El jueves Marta cenaba con Manuel Soto. El sitio lo había elegido él, sorprendiéndola con un restaurante nuevo y alejado del centro. A Marta le agradaba, en especial por la disposición de las mesas y por la iluminación. Suspendidas del techo, lámparas niqueladas con forma de sombreros chinos unían sus resplandores en un mosquitero de luz que parecía flotar sobre los comensales. También la estaban divirtiendo las observaciones de Manuel acerca del ambiente en su empresa, sobre todo debido al escepticismo que su relativa falta de ambición profesional le permitía poner en práctica. Ahora Manuel hablaba de las retribuciones encubiertas a través de cursillos de liderazgo para mandos intermedios que halagaban el ego y camuflaban las escasas posibilidades de promoción. Marta se llevó el vino a los labios. Al final del solomillo a la pimienta, mediada la tercera copa, había alcanzado un estado de suave exaltación, como si algo o alguien estuviera tocando música dentro de su cuerpo. Sabía que ese estado pasaría en cuanto dejara de beber, pero también en cuanto bebiera un poco más. No tomaron postre. Café solo y Marta hablándole a Manuel de sus peleas en el ministerio. Muy pocos apoyaban el método de asignación de costes globales al transporte automovilístico en el que trabajaban su jefe y ella a partir de un informe independiente.

Pidieron la copa allí mismo.
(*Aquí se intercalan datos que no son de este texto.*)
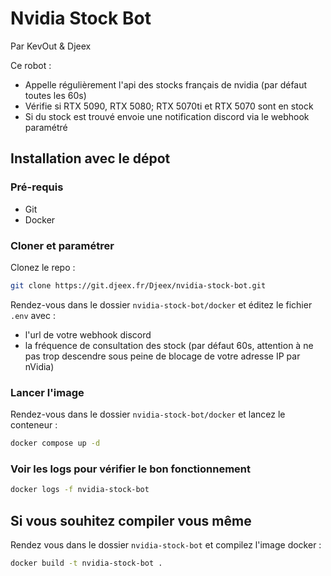 # Nvidia Stock Bot
Par KevOut & Djeex

Ce robot :
- Appelle régulièrement l'api des stocks français de nvidia (par défaut toutes les 60s)
- Vérifie si RTX 5090, RTX 5080; RTX 5070ti et RTX 5070 sont en stock
- Si du stock est trouvé  envoie une notification discord via le webhook paramétré

## Installation avec le dépot

### Pré-requis
- Git
- Docker

### Cloner et paramétrer
Clonez le repo :
```sh
git clone https://git.djeex.fr/Djeex/nvidia-stock-bot.git
```
Rendez-vous dans le dossier `nvidia-stock-bot/docker` et éditez le fichier `.env` avec :
- l'url de votre webhook discord
- la fréquence de consultation des stock (par défaut 60s, attention à ne pas trop descendre sous peine de blocage de votre adresse IP par nVidia)

### Lancer l'image

Rendez-vous dans le dossier `nvidia-stock-bot/docker` et lancez le conteneur :
```sh
docker compose up -d
```

### Voir les logs pour vérifier le bon fonctionnement

```sh
docker logs -f nvidia-stock-bot
```

## Si vous souhitez compiler vous même

Rendez vous dans le dossier `nvidia-stock-bot` et compilez l'image docker :
```sh
docker build -t nvidia-stock-bot .
```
Marta mecía el coñac como quien se hipnotiza un poco. Trató de contar su reciente aventura monetaria en el tono desprendido que había utilizado Manuel, pero lo consiguió sólo a medias.
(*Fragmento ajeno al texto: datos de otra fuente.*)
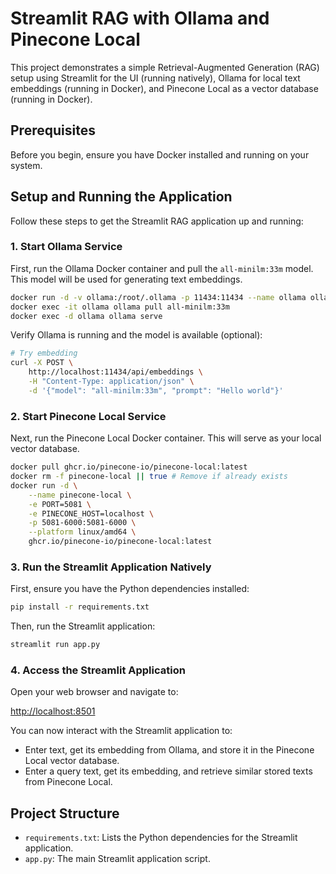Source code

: # Streamlit RAG with Ollama and Pinecone Local

This project demonstrates a simple Retrieval-Augmented Generation (RAG) setup using Streamlit for the UI (running natively), Ollama for local text embeddings (running in Docker), and Pinecone Local as a vector database (running in Docker).

## Prerequisites

Before you begin, ensure you have Docker installed and running on your system.

## Setup and Running the Application

Follow these steps to get the Streamlit RAG application up and running:

### 1. Start Ollama Service

First, run the Ollama Docker container and pull the `all-minilm:33m` model. This model will be used for generating text embeddings.

```bash
docker run -d -v ollama:/root/.ollama -p 11434:11434 --name ollama ollama/ollama
docker exec -it ollama ollama pull all-minilm:33m
docker exec -d ollama ollama serve
```

Verify Ollama is running and the model is available (optional):
```bash
# Try embedding
curl -X POST \
    http://localhost:11434/api/embeddings \
    -H "Content-Type: application/json" \
    -d '{"model": "all-minilm:33m", "prompt": "Hello world"}'
```

### 2. Start Pinecone Local Service

Next, run the Pinecone Local Docker container. This will serve as your local vector database.

```bash
docker pull ghcr.io/pinecone-io/pinecone-local:latest
docker rm -f pinecone-local || true # Remove if already exists
docker run -d \
    --name pinecone-local \
    -e PORT=5081 \
    -e PINECONE_HOST=localhost \
    -p 5081-6000:5081-6000 \
    --platform linux/amd64 \
    ghcr.io/pinecone-io/pinecone-local:latest
```

### 3. Run the Streamlit Application Natively

First, ensure you have the Python dependencies installed:

```bash
pip install -r requirements.txt
```

Then, run the Streamlit application:

```bash
streamlit run app.py
```

### 4. Access the Streamlit Application

Open your web browser and navigate to:

[http://localhost:8501](http://localhost:8501)

You can now interact with the Streamlit application to:
*   Enter text, get its embedding from Ollama, and store it in the Pinecone Local vector database.
*   Enter a query text, get its embedding, and retrieve similar stored texts from Pinecone Local.

## Project Structure

*   `requirements.txt`: Lists the Python dependencies for the Streamlit application.
*   `app.py`: The main Streamlit application script.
—Qué suerte tiene la gente de izquierdas —fue el comentario de Manuel cuando ella terminó.

—¿Lo dices por mí?

—Lo decía por Carlos, pero también por ti. Es una suerte sentirse obligado a hacer buenas obras. Los demás tenemos obligaciones mucho más prosaicas, como aceptar un empleo en una televisión privada y convertirnos en ejecutivos horteras. Queda bastante peor.

—Te agradezco lo de gente de izquierdas. Creía que ya todos los que vivíamos bien éramos conservadores. —La cara cómicamente atenta de Manuel exigía una continuación—. Quiero decir que ahora es como si sólo pudieran ser de izquierdas los que llevan años en paro o trabajando con contratos inmundos. Los demás, como mucho, formulamos a veces una crítica elegante, pero sin pasarse. Y si te pasas, a nadie se le ocurre colocarte en un gran movimiento de izquierdas inexistente. Se limitan a decir que eres un bicho raro.